Howie and I talked about his drinking, and I told him that I enjoyed his company a lot when he was drinking beer.  He acknowledged that the Jack Daniels wasn't helping him make friends, and he started just drinking beer from then on.  He was a completely different person.  One that was sweet, friendly, fun, and very likable.  The change I saw in him was incredible.  I found myself valuing his friendship more and more each day.

A couple weeks after having this conversation with Howie, I ran into him on the street.  I walked right up to him, gave him a big hug with a kiss on the cheek, and asked him how he was.  His eyes just lit up!  His face was taken over by this huge smile as he told me about his day.  I felt so good to see him so happy!  It only took such a small act of kindness to make Howie's day.  He knew that someone cared enough to ask about him, and the hug with the kiss was probably the cherry on the cake of his day, as he didn't get a lot of affectionate physical contact.  I don't know who got more out of the exchange, Howie or myself.

Howie and I were both on journeys, and for a short time our journeys met on the same path.  Howie learned to stop hiding from people.  He started letting people in and his life was better and he was happier because of it.  I made a new friend in Howie.  I also learned that people aren't always what they appear to be.  And that the smallest gestures, like a hug and a "how are you", are often the most meaningful.  Anymore, I never underestimate the value of a hug or a short conversation.

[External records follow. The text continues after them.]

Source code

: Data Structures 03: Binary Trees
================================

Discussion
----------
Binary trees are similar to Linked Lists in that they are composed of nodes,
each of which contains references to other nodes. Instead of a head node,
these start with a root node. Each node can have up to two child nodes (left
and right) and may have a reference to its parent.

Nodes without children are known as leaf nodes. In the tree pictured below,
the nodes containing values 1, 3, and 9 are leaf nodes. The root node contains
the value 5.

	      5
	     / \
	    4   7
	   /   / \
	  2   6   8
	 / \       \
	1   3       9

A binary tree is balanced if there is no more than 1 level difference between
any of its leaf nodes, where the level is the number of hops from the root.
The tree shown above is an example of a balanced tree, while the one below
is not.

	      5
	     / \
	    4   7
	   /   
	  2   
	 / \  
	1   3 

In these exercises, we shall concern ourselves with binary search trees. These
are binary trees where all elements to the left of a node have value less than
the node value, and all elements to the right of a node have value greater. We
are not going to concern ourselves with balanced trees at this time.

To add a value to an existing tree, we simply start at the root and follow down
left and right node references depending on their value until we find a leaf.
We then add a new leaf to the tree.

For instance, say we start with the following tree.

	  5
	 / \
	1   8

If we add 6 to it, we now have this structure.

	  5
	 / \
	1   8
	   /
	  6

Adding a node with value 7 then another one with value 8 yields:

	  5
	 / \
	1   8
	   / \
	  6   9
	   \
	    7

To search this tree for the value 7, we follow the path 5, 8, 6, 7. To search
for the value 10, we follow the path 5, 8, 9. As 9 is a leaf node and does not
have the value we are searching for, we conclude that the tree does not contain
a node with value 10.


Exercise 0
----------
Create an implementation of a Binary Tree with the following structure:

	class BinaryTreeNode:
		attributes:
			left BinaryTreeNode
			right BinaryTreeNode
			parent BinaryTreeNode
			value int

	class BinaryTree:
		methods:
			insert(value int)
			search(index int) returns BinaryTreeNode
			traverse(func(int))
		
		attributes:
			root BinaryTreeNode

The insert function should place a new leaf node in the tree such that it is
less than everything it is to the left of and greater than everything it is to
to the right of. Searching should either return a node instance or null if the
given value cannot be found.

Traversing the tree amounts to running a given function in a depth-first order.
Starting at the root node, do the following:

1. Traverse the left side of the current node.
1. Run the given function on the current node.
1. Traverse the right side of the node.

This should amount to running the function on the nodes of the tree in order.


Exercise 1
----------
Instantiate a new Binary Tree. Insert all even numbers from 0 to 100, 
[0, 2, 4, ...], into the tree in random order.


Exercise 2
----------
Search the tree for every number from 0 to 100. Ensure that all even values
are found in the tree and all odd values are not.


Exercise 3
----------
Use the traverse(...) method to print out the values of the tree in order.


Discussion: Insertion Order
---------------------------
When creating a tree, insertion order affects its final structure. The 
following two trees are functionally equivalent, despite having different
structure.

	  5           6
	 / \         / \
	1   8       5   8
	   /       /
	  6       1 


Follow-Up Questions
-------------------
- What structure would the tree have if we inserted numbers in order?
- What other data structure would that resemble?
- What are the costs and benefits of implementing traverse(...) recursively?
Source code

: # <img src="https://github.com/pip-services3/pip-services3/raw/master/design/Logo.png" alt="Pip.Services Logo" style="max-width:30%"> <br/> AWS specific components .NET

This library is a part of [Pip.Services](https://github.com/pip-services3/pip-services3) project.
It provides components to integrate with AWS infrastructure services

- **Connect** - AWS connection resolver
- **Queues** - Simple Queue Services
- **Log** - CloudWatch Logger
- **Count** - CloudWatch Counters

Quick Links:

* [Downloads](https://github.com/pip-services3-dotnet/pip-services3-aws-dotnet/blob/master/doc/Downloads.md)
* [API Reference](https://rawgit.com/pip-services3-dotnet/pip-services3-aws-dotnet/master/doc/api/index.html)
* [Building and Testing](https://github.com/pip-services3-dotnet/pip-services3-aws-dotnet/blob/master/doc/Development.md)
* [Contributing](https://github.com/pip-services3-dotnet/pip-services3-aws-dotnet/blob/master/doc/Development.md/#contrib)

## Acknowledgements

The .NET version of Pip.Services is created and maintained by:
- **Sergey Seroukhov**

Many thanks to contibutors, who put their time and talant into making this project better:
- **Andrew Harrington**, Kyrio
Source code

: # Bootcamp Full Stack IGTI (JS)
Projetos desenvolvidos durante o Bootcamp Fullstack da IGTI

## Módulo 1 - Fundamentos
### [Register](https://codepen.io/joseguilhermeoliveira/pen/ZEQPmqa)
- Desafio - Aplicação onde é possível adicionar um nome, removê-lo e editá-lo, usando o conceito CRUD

I don't know where Howie is now.  I imagine he still lives in the same trailer in Sturgis.  I do hope that he is doing well.  That he is surrounded by people that care about him and appreciate his fragile heart.  I hope that I one day I will run into Howie again so I can thank him for the lessons he taught me.  I will forever remember him fondly.  I don't even know that guy that drank Jack Daniels anymore, and I hope that Howie doesn't either.